While the competition documentaries tend to be completely realized, the dramas are often promising at best, first steps by writers and directors who will undoubtedly do better work. And that’s the way they should be treated.

Yet to modify these Sundance tendencies would be no more than cosmetic. What I’d really like to put on the table for consideration is a radical restructuring: Make the American dramatic section noncompetitive.

Yes, the Grand Jury Prize does help the film that wins it, just like winning the lottery helps the one with the lucky ticket. But why should Sundance be promoting what is essentially a zero sum game, where the winners take all, leaving the losers to slink home with their memories? Why should the festival be sanctioning all or nothing competition among fledgling directors least likely to be tough enough to take it? Why not make the “it’s an honor to be nominated†cliche of these events into a reality?

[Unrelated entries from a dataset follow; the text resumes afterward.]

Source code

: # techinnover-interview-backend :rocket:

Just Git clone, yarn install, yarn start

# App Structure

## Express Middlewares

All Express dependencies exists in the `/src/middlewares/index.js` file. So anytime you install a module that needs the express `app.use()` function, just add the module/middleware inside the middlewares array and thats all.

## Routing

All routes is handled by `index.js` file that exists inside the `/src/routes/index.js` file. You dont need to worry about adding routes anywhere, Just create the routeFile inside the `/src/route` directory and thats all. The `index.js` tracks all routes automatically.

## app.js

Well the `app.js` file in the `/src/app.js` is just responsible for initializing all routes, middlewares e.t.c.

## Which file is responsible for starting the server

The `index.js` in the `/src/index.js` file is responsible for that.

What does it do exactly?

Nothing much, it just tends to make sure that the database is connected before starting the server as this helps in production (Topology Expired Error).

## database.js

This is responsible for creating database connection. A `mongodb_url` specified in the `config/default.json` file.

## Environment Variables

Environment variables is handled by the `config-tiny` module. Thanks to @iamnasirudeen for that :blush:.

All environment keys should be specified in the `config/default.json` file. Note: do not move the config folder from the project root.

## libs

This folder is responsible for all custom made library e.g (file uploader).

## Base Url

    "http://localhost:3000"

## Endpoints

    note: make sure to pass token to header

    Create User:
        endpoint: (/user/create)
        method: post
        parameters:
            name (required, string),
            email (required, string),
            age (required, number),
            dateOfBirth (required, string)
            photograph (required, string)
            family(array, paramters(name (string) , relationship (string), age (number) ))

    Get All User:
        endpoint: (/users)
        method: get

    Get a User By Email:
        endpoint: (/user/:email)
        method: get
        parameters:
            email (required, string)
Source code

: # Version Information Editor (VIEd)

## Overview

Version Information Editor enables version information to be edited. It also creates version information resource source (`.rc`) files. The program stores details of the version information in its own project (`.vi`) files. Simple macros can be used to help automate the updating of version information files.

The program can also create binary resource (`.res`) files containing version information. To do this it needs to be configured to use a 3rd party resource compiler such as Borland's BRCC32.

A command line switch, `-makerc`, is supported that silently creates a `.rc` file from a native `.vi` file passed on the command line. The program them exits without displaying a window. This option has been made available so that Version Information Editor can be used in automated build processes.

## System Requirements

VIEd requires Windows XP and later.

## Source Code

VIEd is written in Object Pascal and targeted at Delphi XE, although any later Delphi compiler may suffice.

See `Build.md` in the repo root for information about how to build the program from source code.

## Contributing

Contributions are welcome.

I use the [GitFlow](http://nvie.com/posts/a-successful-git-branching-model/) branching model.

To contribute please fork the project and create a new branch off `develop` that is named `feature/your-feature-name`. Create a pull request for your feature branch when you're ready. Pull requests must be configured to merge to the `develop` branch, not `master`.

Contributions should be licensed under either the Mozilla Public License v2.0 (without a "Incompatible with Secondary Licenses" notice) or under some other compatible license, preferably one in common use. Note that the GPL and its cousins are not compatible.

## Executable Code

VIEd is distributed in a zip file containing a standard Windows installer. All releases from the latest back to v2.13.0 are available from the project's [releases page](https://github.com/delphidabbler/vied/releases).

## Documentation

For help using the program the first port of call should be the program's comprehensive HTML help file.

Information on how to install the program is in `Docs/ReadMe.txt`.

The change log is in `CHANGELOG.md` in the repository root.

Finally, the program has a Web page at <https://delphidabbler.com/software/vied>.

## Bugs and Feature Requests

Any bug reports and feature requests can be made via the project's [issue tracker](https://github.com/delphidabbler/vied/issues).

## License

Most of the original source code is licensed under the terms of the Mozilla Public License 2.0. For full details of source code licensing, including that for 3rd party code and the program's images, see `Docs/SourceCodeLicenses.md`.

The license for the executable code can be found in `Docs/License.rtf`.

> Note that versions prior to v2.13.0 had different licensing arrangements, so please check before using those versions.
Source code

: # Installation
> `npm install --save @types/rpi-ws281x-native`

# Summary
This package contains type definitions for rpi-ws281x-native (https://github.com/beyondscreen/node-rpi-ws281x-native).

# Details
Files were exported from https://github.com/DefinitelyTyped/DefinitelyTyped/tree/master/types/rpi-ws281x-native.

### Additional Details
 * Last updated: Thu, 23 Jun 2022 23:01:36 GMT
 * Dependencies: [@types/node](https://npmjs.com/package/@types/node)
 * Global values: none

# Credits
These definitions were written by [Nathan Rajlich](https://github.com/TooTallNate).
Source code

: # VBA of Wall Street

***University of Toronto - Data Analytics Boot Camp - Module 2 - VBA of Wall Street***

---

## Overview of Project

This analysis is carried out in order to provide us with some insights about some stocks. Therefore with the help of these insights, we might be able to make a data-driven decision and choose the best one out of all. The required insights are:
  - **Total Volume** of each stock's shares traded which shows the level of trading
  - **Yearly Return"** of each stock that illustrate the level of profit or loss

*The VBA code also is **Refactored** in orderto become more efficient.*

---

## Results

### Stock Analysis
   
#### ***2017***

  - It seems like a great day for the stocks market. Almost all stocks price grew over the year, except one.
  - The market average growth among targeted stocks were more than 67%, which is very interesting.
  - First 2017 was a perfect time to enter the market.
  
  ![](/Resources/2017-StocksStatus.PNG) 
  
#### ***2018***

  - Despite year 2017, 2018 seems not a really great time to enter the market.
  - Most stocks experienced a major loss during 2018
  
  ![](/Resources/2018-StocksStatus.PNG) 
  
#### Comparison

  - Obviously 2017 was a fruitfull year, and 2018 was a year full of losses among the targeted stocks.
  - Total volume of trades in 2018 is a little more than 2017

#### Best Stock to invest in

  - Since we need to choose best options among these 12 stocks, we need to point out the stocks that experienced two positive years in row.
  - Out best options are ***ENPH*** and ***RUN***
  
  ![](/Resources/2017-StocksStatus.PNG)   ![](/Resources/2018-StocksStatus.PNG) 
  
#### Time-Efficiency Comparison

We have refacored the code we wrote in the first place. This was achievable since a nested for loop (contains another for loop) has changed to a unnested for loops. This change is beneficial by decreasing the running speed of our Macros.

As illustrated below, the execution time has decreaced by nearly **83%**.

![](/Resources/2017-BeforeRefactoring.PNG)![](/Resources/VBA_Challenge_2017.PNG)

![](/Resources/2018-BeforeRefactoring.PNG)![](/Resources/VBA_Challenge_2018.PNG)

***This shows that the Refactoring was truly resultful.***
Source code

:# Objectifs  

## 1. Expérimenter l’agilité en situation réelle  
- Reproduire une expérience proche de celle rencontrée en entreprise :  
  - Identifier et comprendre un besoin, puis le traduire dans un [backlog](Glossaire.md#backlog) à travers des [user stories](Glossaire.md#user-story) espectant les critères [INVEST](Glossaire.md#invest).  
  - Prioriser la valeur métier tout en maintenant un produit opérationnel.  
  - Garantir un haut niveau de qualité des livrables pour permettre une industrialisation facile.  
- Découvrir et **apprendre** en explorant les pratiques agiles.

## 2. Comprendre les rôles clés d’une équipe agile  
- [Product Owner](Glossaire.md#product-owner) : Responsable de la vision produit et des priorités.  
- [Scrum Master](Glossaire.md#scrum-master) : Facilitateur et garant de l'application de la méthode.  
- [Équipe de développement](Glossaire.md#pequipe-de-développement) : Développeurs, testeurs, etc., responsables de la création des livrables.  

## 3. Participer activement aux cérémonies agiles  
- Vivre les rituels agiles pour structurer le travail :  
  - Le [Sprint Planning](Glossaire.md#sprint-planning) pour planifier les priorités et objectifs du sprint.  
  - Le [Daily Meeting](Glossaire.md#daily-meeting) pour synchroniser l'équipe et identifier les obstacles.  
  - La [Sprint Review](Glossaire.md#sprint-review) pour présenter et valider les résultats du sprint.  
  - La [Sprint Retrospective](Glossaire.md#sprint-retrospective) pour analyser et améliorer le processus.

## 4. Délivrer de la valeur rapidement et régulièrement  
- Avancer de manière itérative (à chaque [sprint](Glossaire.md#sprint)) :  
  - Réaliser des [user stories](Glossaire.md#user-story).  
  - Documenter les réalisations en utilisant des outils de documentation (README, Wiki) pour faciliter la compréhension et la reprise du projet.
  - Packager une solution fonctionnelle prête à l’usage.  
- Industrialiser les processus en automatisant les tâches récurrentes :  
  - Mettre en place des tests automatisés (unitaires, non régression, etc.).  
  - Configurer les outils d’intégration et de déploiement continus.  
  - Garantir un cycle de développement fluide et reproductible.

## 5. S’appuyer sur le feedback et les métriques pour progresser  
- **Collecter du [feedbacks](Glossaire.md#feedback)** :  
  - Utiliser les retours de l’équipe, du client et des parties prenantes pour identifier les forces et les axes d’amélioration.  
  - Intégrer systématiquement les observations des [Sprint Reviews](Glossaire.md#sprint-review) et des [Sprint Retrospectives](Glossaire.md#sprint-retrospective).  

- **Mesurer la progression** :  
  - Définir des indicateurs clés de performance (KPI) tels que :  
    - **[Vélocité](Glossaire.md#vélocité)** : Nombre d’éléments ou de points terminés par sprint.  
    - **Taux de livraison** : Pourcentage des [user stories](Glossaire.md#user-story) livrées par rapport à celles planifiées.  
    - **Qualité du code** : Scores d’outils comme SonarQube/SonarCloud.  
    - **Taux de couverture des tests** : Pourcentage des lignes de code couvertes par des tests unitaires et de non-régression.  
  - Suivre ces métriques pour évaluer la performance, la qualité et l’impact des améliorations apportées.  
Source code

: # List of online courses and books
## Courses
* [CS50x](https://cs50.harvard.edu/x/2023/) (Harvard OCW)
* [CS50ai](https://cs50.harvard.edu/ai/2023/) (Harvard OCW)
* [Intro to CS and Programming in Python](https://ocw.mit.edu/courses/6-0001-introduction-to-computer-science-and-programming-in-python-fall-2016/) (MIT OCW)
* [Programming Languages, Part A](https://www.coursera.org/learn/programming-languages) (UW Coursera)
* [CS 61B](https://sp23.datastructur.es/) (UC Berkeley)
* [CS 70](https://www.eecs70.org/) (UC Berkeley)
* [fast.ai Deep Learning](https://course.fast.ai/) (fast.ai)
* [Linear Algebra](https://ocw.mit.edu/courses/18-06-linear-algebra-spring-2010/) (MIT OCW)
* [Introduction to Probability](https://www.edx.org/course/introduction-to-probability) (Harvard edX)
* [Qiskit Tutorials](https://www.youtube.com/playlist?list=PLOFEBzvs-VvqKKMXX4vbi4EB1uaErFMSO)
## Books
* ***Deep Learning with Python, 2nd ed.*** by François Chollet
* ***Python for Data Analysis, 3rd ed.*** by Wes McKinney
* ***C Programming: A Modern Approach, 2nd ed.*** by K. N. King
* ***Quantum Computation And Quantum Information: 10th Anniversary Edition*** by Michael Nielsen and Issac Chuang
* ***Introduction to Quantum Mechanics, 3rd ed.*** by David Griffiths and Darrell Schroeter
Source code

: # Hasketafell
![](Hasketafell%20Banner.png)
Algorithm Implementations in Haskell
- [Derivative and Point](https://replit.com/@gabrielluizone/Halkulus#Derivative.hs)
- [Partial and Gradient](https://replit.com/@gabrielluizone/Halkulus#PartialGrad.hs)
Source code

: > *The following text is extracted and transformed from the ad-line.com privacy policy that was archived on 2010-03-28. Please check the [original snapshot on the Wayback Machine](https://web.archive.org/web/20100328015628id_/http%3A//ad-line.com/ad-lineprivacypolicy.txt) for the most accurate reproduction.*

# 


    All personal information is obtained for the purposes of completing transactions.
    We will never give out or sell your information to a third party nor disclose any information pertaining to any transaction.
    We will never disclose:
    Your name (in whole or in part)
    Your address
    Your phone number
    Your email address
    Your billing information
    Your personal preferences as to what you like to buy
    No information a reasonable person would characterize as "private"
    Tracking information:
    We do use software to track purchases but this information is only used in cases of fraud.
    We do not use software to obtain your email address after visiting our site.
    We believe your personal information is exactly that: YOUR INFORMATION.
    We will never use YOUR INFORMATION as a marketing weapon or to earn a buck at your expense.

If the argument is to be made that the competition element gets the media interested (though Toronto seems to do fine without it), why not go further and make the Premieres section the competitive one? Wouldn’t a contest among the leading lights of the independent world -- which this year included Gregg Araki, Rebecca Miller, Hal Hartley, Kevin Bacon, Don Roos and Thomas Vinterberg -- be more meaningful and make more sense than sending baby auteurs out to do battle with one another? And anyone who thinks these directors are too established to need the boost of a Sundance victory hasn’t been paying attention to the realities of the moviegoing world.

I am well aware that Sundance has grown so mighty on the notion of discovering talent that any deviation from the formula is almost inconceivable. And I’m not even positive that my ideas are all good ones. What I do feel sure of is that the festival’s treatment of its least experienced directors increasingly seems to be headed in an unpromising direction.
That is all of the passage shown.